Les chroniques économiques de Bernard Girard

2.4.13

De la difficulté de gouverner





Avant de répondre à la question de David Pujadas sur le budget de la défense, François Hollande a fait un aparté significatif : sur quelque sujet que j’envisage une réduction des dépenses, immédiatement, dit-il en substance, je vois s’élever des protestations, on me dit que l’on a bien conscience de la dureté des temps, qu’il est bien sûr nécessaire de faire des économies, mais surtout pas là… là pouvant être aussi bien la santé, l’éducation, la défense, la justice, la sécurité…

Cette phrase passée inaperçue est sans doute au cœur des difficultés que rencontre aujourd’hui François Hollande. D’un coté, il faut réduire les déficits, réduire les dépenses, ce qui suppose prendre des mesures radicales ; de l’autre, chaque action radicale que ce soit dans le domaine de la fiscalité, de l’organisation mobilise massivement l’opinion contre.

Les retraites sont une bonne illustration de ce dilemme. A peine, François Hollande avait-il indiqué qu’il faudrait allonger la durée des cotisations pour éviter la faillite des systèmes de retraite que Jean-Claude Mailly rappelait que la plupart des salariés quittant, en général contre leur volonté, le travail bien avant 60 ans, l’allongement de la durée des cotisations ne pouvait que les pénaliser un peu plus. Qui a raison ? Mais tous deux pardi. D’où ce dilemme qui llustre la difficulté de gouverner aujourd’hui. Difficulté que l’on ne rencontre pas qu’en France mais que la situation française permet, je crois, d’éclairer.

La Belgique, l'Italie, les Etats-Unis
Pendant plusieurs mois, 542 jours, la Belgique est resté en 2011 sans gouvernement. L’Italie ne réussit pas à en former un. Ce qui amène à se poser cette question toute simple : comment un pays peut-il se gouverner sans gouvernement ? sans gouvernement légitime puisque les affaires courantes sont traitées par le gouvernement en place ? on n’en parle plus mais c’est Mario Monti, pourtant désavoué par les électeurs qui continue de gérer les affaires italiennes. Situation pénible qui lui a fait dire il y a quelques jours : « Ce gouvernement a hâte d'être soulagé de sa charge. »

On peut expliquer les difficultés belge et italienne par la montée des populismes qui rendent impossible la constitution d’une majorité, mais même là où il y a un gouvernement les choses ne sont pas si simples. On a vu comment Obama a passé son premier mandat à se battre contre un congrès républicain et s’est épuisé à faire passer sa réforme de la santé, réforme sur laquelle il a du rabattre de ses ambitions et qui l’a empêché d’avancer dans d’autres domaines.
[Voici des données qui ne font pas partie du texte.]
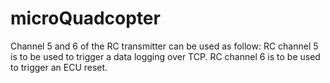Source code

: # microQuadcopter

Channel 5 and 6 of the RC transmitter can be used as follow:
RC channel 5 is to be used to trigger a data logging over TCP.
RC channel 6 is to be used to trigger an ECU reset.
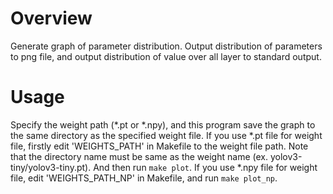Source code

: # Overview
Generate graph of parameter distribution.
Output distribution of parameters to png file, and output distribution of value
over all layer to standard output.

# Usage
Specify the weight path (*.pt or *.npy), and this program save the graph to the
same directory as the specified weight file.
If you use *.pt file for weight file, firstly edit 'WEIGHTS_PATH' in Makefile to the
weight file path. Note that the directory name must be same as the weight name 
(ex. yolov3-tiny/yolov3-tiny.pt).
And then run `make plot`.
If you use *.npy file for weight file, edit 'WEIGHTS_PATH_NP' in Makefile, and
run `make plot_np`.

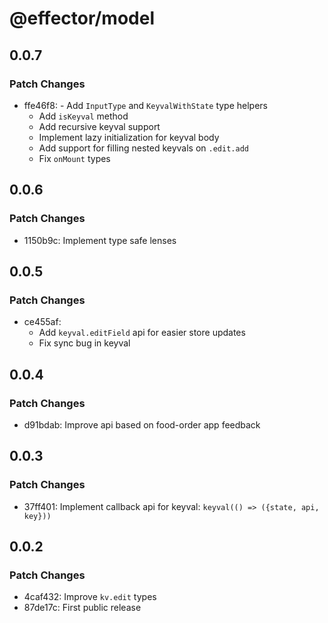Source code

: # @effector/model

## 0.0.7

### Patch Changes

- ffe46f8: - Add `InputType` and `KeyvalWithState` type helpers
  - Add `isKeyval` method
  - Add recursive keyval support
  - Implement lazy initialization for keyval body
  - Add support for filling nested keyvals on `.edit.add`
  - Fix `onMount` types

## 0.0.6

### Patch Changes

- 1150b9c: Implement type safe lenses

## 0.0.5

### Patch Changes

- ce455af:
  - Add `keyval.editField` api for easier store updates
  - Fix sync bug in keyval

## 0.0.4

### Patch Changes

- d91bdab: Improve api based on food-order app feedback

## 0.0.3

### Patch Changes

- 37ff401: Implement callback api for keyval: `keyval(() => ({state, api, key}))`

## 0.0.2

### Patch Changes

- 4caf432: Improve `kv.edit` types
- 87de17c: First public release
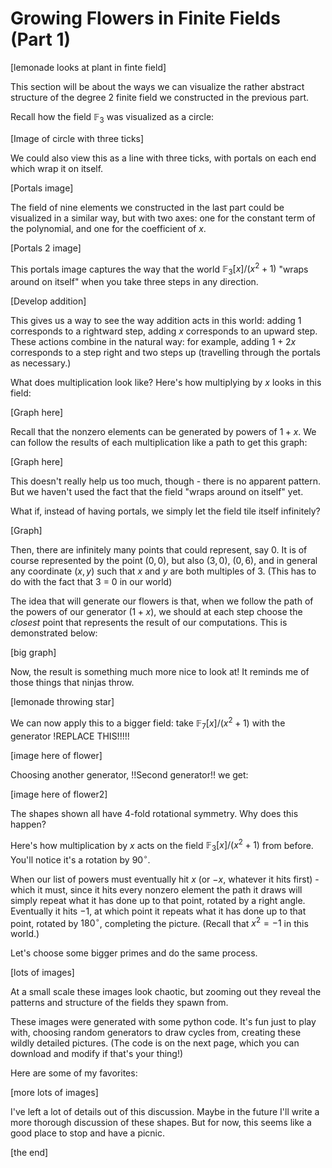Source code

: # Growing Flowers in Finite Fields (Part 1)

[lemonade looks at plant in finte field]

This section will be about the ways we can visualize the rather abstract structure of the degree 2 finite field we constructed in the previous part. 

Recall how the field $\mathbb F_3$ was visualized as a circle:

[Image of circle with three ticks]

We could also view this as a line with three ticks, with portals on each end which wrap it on itself. 

[Portals image]

The field of nine elements we constructed in the last part could be visualized in a similar way, but with two axes: one for the constant term of the polynomial, and one for the coefficient of $x$. 

[Portals 2 image]

This portals image captures the way that the world $\mathbb F_3[x] / (x^2 + 1)$ "wraps around on itself" when you take three steps in any direction. 

[Develop addition]

This gives us a way to see the way addition acts in this world: adding $1$ corresponds to a rightward step, adding $x$ corresponds to an upward step. These actions combine in the natural way: for example, adding $1 + 2x$ corresponds to a step right and two steps up (travelling through the portals as necessary.)

What does multiplication look like? Here's how multiplying by $x$ looks in this field:

[Graph here]

Recall that the nonzero elements can be generated by powers of $1+x$. We can follow the results of each multiplication like a path to get this graph:

[Graph here]

This doesn't really help us too much, though - there is no apparent pattern. But we haven't used the fact that the field "wraps around on itself" yet.

What if, instead of having portals, we simply let the field tile itself infinitely?

[Graph]

Then, there are infinitely many points that could represent, say $0$. It is of course represented by the point $(0, 0)$, but also $(3, 0)$, $(0, 6)$, and in general any coordinate $(x, y)$ such that $x$ and $y$ are both multiples of 3. (This has to do with the fact that 3 = 0 in our world)

The idea that will generate our flowers is that, when we follow the path of the powers of our generator $(1+x)$, we should at each step choose the *closest* point that represents the result of our computations. This is demonstrated below:

[big graph]

Now, the result is something much more nice to look at! It reminds me of those things that ninjas throw.

[lemonade throwing star]

We can now apply this to a bigger field: take $\mathbb F_7 [x] / (x^2 + 1)$ with the generator !REPLACE THIS!!!!!

[image here of flower]

Choosing another generator, !!Second generator!! we get:

[image here of flower2]

The shapes shown all have 4-fold rotational symmetry. Why does this happen?

Here's how multiplication by $x$ acts on the field $\mathbb F_3[x] / (x^2 + 1)$ from before. You'll notice it's a rotation by $90 ^ \circ$. 

When our list of powers must eventually hit $x$ (or $-x$, whatever it hits first) - which it must, since it hits every nonzero element the path it draws will simply repeat what it has done up to that point, rotated by a right angle. Eventually it hits $-1$, at which point it repeats what it has done up to that point, rotated by $180^ \circ$, completing the picture. (Recall that $x^2 = -1$ in this world.)

Let's choose some bigger primes and do the same process. 

[lots of images]

At a small scale these images look chaotic, but zooming out they reveal the patterns and structure of the fields they spawn from. 

These images were generated with some python code. It's fun just to play with, choosing random generators to draw cycles from, creating these wildly detailed pictures. (The code is on the next page, which you can download and modify if that's your thing!)

Here are some of my favorites:

[more lots of images]

I've left a lot of details out of this discussion. Maybe in the future I'll write a more thorough discussion of these shapes. But for now, this seems like a good place to stop and have a picnic. 

[the end]
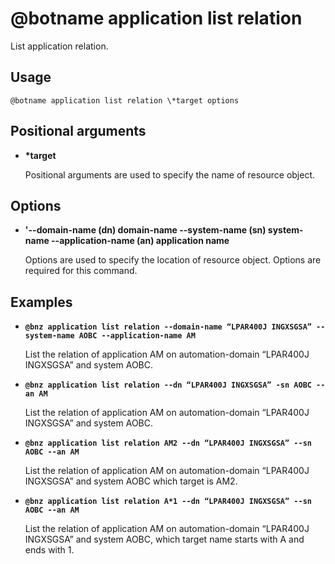# @botname application list relation

List application relation.

## Usage

`@botname application list relation \*target options`

## Positional arguments

-   **\*target**

    Positional arguments are used to specify the name of resource object.


## Options

-   **'--domain-name \(dn\) domain-name --system-name \(sn\) system-name --application-name \(an\) application name**

    Options are used to specify the location of resource object. Options are required for this command.


## Examples

-   **`@bnz application list relation --domain-name “LPAR400J INGXSGSA” --system-name AOBC --application-name AM`**

    List the relation of application AM on automation-domain “LPAR400J INGXSGSA” and system AOBC.

-   **`@bnz application list relation --dn “LPAR400J INGXSGSA” -sn AOBC --an AM`**

    List the relation of application AM on automation-domain “LPAR400J INGXSGSA” and system AOBC.

-   **`@bnz application list relation AM2 --dn “LPAR400J INGXSGSA” --sn AOBC --an AM`**

    List the relation of application AM on automation-domain “LPAR400J INGXSGSA” and system AOBC which target is AM2.

-   **`@bnz application list relation A*1 --dn “LPAR400J INGXSGSA” --sn AOBC --an AM`**

    List the relation of application AM on automation-domain “LPAR400J INGXSGSA” and system AOBC, which target name starts with A and ends with 1.



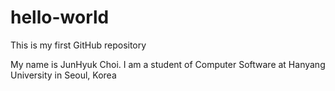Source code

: # hello-world

This is my first GitHub repository

My name is JunHyuk Choi. I am a student of Computer Software at Hanyang University in Seoul, Korea

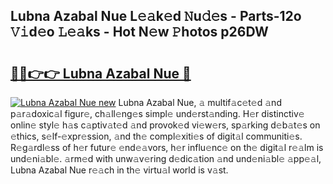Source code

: ## Lubna Azabal Nue L𝚎𝚊k𝚎d 𝙽u𝚍𝚎s - Parts-12o 𝚅𝚒d𝚎o 𝙻𝚎𝚊ks - Hot N𝚎w 𝙿hotos p26DW

# <h2><a href="http://kvd76a.teov.top/?on=Lubna+Azabal+Nue">🔗🔗👉👉 Lubna Azabal Nue 🔗</a></h2>

[![Lubna Azabal Nue new](https://i.imgur.com/QqkWNDz.gif)](http://kvd76a.teov.top/?on=Lubna+Azabal+Nue)
Lubna Azabal Nue, 𝚊 multif𝚊c𝚎t𝚎d 𝚊nd p𝚊r𝚊doxic𝚊l figur𝚎, ch𝚊ll𝚎ng𝚎s simpl𝚎 und𝚎rst𝚊nding. H𝚎r distinctiv𝚎 onlin𝚎 styl𝚎 h𝚊s c𝚊ptiv𝚊t𝚎d 𝚊nd provok𝚎d vi𝚎w𝚎rs, sp𝚊rking d𝚎b𝚊t𝚎s on 𝚎thics, s𝚎lf-𝚎xpr𝚎ssion, 𝚊nd th𝚎 compl𝚎xiti𝚎s of digit𝚊l communiti𝚎s. R𝚎g𝚊rdl𝚎ss of h𝚎r futur𝚎 𝚎nd𝚎𝚊vors, h𝚎r influ𝚎nc𝚎 on th𝚎 digit𝚊l r𝚎𝚊lm is und𝚎ni𝚊bl𝚎. 𝚊rm𝚎d with unw𝚊v𝚎ring d𝚎dic𝚊tion 𝚊nd und𝚎ni𝚊bl𝚎 𝚊pp𝚎𝚊l, Lubna Azabal Nue r𝚎𝚊ch in th𝚎 virtu𝚊l world is v𝚊st.
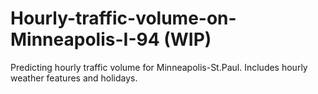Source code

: # Hourly-traffic-volume-on-Minneapolis-I-94 (WIP)
Predicting hourly traffic volume for Minneapolis-St.Paul. Includes hourly weather features and holidays.
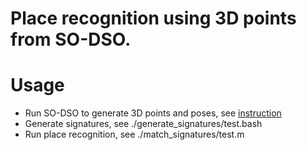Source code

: # Place recognition using 3D points from SO-DSO.

# Usage
- Run SO-DSO to generate 3D points and poses, see [instruction](https://github.com/jiawei-mo/so_dso_place_recognition/blob/master/so_dso/README.md)
- Generate signatures, see ./generate_signatures/test.bash
- Run place recognition, see ./match_signatures/test.m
François Hollande est apparemment dans une meilleur position puisqu’il contrôle tout à la fois l’exécutif, le législatif, l’Assemblée Nationale et le Sénat, la plupart des régions et des grandes villes et cependant il est parti pour éprouver les plus grandes difficultés pour faire passer des réformes qu’il a, pourtant, dans leurs grandes lignes annoncées lors de sa campagne.  
  
Le temps long de la réforme, le temps court de l’opinion
Pour les experts les choses sont relativement simples. Si tous ne sont pas d’accord sur les solutions, chacun a une vision bien nette de ce qu’il faudrait faire. Ainsi, Elie Cohen, dans Telos nous explique-t-il ce que François Hollande devrait faire pour conclure, ses propositions sont simples, carrées, précises, mais, ajoute-t-il, le Président ne fera rien de tout cela même s’il partage ces analyses. Pourquoi ? Parce que, poursuit Elie Cohen, « Pour un homme politique, la gestion du temps et l’appréciation du rapport de forces sont les principales qualités requises pour durer. Tout l’art alors est de trouver la voie pour faire accepter ce qui est nécessaire. (…) F. Hollande estime qu’il ne peut simplement pas affronter les syndicats sur la formation, sur l’indemnisation du chômage ou sur la réforme systémique des retraites. Il ne peut défier son propre groupe parlementaire en reconfigurant l’appareil d’Etat et le système de protection sociale. Il ne peut affronter les élus locaux qui forment l’armature du Parti par une réforme réelle du millefeuille territorial. »  Ce que l’expert juge bon, le politique ne peut tout simplement pas le mettre en œuvre. Et c’est là sans doute que l’on saisit bien le rôle du politique, qui n’est pas celui de l’expert.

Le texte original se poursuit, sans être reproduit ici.